Work instruction
Your task is to copy every line of the entries that contains "turn".
(Records for this task)
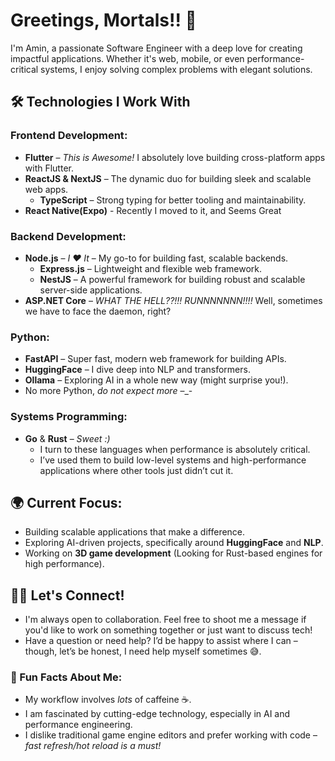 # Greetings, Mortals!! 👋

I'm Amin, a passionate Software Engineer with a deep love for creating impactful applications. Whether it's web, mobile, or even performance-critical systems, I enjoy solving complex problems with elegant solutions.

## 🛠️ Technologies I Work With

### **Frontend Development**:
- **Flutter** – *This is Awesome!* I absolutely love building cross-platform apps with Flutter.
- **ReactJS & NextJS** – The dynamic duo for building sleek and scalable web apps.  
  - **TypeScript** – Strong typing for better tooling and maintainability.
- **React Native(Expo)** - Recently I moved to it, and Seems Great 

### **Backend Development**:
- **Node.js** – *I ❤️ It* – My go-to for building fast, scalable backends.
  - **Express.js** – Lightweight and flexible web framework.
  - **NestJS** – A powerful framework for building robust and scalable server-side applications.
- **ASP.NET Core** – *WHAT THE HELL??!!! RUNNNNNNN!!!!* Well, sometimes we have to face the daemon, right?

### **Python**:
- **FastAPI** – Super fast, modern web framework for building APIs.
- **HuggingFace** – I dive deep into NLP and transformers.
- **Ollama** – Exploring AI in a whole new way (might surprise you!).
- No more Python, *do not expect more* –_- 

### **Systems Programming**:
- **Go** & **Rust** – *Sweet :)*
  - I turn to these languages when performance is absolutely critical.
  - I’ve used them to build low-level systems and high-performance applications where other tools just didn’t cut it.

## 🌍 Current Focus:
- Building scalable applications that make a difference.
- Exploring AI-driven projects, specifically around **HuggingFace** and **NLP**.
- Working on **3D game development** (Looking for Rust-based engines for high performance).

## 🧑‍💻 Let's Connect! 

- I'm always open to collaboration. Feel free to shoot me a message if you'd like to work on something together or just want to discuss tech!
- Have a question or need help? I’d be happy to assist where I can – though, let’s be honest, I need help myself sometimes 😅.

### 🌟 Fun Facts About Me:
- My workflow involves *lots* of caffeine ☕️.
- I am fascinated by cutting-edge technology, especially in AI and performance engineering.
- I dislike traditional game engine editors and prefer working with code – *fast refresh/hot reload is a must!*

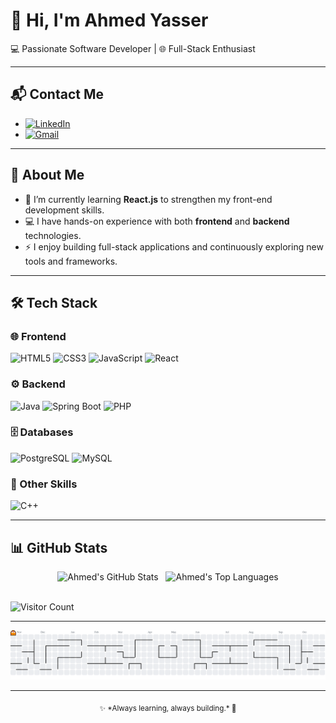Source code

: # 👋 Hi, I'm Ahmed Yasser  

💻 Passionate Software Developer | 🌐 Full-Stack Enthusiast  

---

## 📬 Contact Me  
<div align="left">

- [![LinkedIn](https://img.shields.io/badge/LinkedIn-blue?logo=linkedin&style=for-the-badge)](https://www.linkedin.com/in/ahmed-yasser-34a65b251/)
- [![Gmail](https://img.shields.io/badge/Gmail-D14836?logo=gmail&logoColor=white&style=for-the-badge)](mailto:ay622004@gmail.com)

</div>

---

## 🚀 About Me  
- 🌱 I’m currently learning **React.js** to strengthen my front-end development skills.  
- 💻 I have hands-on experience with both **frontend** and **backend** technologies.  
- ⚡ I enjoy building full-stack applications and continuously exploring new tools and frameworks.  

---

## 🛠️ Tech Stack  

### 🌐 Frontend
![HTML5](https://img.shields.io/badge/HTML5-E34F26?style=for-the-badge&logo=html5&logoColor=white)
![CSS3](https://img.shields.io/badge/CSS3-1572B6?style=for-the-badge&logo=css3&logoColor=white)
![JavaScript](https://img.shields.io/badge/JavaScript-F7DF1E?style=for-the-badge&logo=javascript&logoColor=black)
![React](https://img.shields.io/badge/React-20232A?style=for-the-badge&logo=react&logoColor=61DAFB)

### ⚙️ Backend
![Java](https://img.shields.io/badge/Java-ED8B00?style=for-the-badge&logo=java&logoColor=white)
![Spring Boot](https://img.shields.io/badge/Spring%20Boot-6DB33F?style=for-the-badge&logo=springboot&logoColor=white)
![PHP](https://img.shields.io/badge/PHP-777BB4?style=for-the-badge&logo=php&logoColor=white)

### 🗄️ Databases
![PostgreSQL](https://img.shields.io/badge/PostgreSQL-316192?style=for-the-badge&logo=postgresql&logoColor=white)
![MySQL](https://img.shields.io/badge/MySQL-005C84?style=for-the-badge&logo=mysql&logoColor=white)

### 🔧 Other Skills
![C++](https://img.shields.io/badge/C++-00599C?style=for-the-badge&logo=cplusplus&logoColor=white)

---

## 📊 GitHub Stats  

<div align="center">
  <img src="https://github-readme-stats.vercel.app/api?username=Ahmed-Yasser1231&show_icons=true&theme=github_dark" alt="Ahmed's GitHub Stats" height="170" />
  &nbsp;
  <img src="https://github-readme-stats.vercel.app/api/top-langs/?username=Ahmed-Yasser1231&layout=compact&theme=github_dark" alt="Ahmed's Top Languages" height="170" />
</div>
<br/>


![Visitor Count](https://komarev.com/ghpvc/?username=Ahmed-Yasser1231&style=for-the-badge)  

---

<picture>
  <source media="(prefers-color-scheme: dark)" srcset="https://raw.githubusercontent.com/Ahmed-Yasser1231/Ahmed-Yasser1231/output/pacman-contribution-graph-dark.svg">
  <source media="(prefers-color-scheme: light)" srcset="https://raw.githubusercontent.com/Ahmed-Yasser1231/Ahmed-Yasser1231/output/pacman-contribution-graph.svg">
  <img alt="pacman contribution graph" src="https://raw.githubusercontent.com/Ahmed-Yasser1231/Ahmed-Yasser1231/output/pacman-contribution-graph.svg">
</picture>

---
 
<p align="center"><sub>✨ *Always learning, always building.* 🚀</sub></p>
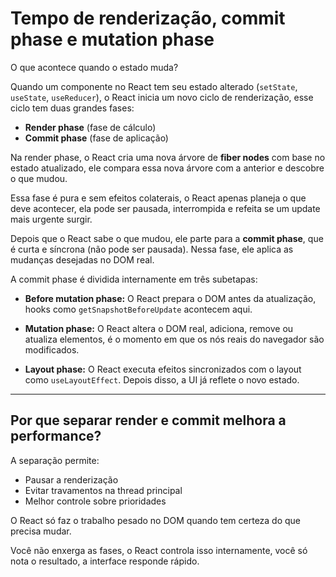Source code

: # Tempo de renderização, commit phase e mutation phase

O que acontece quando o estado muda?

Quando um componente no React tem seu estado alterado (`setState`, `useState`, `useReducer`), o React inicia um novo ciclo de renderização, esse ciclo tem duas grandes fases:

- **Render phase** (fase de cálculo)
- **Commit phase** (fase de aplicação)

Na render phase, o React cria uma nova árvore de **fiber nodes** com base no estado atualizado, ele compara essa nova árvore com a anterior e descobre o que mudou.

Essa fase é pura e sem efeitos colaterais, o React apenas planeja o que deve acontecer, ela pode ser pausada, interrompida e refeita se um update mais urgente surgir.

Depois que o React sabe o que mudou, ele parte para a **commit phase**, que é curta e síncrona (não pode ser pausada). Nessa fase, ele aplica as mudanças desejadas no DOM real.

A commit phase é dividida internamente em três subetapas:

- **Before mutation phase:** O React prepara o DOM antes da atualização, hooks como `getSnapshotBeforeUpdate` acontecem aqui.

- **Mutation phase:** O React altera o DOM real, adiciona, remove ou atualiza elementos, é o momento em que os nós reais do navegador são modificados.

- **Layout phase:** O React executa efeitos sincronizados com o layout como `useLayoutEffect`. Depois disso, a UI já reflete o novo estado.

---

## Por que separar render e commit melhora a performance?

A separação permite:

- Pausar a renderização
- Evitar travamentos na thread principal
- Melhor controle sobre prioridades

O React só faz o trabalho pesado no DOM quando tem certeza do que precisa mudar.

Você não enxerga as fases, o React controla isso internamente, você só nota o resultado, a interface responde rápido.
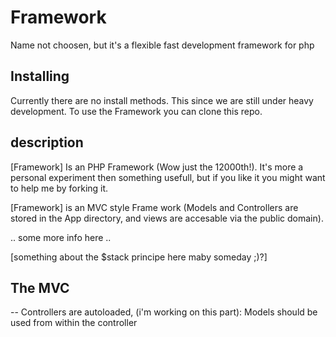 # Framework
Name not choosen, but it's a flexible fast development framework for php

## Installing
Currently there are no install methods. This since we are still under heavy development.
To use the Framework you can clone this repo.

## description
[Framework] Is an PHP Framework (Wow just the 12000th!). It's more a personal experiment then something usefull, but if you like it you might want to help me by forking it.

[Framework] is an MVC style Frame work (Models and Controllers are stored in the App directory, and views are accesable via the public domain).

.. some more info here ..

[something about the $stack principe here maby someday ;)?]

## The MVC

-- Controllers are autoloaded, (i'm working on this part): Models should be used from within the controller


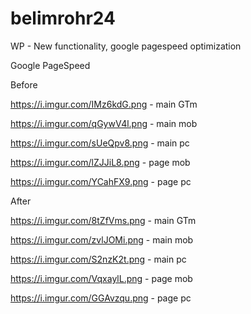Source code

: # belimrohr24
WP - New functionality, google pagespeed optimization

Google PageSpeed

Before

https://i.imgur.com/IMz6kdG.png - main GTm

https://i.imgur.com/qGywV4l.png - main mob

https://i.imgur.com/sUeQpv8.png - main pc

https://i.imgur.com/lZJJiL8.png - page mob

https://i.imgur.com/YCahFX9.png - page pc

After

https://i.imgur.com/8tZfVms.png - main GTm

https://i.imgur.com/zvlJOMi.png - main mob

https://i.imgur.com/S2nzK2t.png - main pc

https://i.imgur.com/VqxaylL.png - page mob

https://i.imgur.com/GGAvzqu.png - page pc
(End Records for this task)
(Records for this task)
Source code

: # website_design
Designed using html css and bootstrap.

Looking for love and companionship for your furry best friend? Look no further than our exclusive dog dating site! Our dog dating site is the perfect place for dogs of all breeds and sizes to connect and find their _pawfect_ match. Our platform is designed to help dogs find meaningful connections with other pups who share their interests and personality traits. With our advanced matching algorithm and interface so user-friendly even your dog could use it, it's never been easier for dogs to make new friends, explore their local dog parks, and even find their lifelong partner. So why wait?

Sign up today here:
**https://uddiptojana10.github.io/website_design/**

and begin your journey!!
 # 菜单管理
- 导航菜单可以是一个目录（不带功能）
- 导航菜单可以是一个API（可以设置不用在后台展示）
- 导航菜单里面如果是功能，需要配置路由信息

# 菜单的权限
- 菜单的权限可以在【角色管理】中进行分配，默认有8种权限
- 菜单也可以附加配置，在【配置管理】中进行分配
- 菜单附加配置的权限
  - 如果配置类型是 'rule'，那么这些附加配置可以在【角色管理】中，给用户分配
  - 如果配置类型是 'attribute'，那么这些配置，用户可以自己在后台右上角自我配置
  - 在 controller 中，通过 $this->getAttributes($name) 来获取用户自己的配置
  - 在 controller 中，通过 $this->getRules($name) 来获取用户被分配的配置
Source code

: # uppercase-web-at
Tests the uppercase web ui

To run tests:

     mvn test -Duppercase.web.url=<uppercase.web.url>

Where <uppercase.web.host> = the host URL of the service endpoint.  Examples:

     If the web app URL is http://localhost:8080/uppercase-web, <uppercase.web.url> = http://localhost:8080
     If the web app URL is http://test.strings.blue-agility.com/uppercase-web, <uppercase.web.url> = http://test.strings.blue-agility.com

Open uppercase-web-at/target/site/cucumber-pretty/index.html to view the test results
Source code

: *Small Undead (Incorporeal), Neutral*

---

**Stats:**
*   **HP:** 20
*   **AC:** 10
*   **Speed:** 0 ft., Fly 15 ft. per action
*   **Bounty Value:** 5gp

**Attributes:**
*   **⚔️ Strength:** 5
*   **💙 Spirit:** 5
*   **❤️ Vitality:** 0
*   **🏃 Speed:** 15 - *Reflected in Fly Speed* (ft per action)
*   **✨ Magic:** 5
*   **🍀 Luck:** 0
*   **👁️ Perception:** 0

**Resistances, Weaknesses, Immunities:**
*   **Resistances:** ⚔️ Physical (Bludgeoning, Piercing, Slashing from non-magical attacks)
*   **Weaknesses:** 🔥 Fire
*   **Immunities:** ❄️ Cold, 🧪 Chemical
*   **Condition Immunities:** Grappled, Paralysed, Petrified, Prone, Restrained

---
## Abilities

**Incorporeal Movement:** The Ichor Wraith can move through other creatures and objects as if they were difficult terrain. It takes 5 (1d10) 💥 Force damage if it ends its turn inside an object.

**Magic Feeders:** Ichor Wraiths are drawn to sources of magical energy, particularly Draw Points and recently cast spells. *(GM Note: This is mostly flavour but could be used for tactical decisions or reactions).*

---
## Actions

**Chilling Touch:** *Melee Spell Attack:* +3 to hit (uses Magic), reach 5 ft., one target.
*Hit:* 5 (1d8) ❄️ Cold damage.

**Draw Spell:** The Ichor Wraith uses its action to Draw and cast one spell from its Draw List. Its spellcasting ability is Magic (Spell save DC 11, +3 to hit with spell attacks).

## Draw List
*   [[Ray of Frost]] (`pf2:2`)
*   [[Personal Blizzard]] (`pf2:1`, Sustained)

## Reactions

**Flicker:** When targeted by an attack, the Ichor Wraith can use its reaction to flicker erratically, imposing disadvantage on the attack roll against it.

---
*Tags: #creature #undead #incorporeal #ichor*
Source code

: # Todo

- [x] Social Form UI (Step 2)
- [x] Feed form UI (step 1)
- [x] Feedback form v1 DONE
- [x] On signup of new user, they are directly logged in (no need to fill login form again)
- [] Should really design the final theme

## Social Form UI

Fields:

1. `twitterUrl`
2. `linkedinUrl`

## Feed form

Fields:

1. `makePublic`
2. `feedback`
(End Records for this task)
Your response
  - I turn to these languages when performance is absolutely critical.
**Incorporeal Movement:** The Ichor Wraith can move through other creatures and objects as if they were difficult terrain. It takes 5 (1d10) 💥 Force damage if it ends its turn inside an object.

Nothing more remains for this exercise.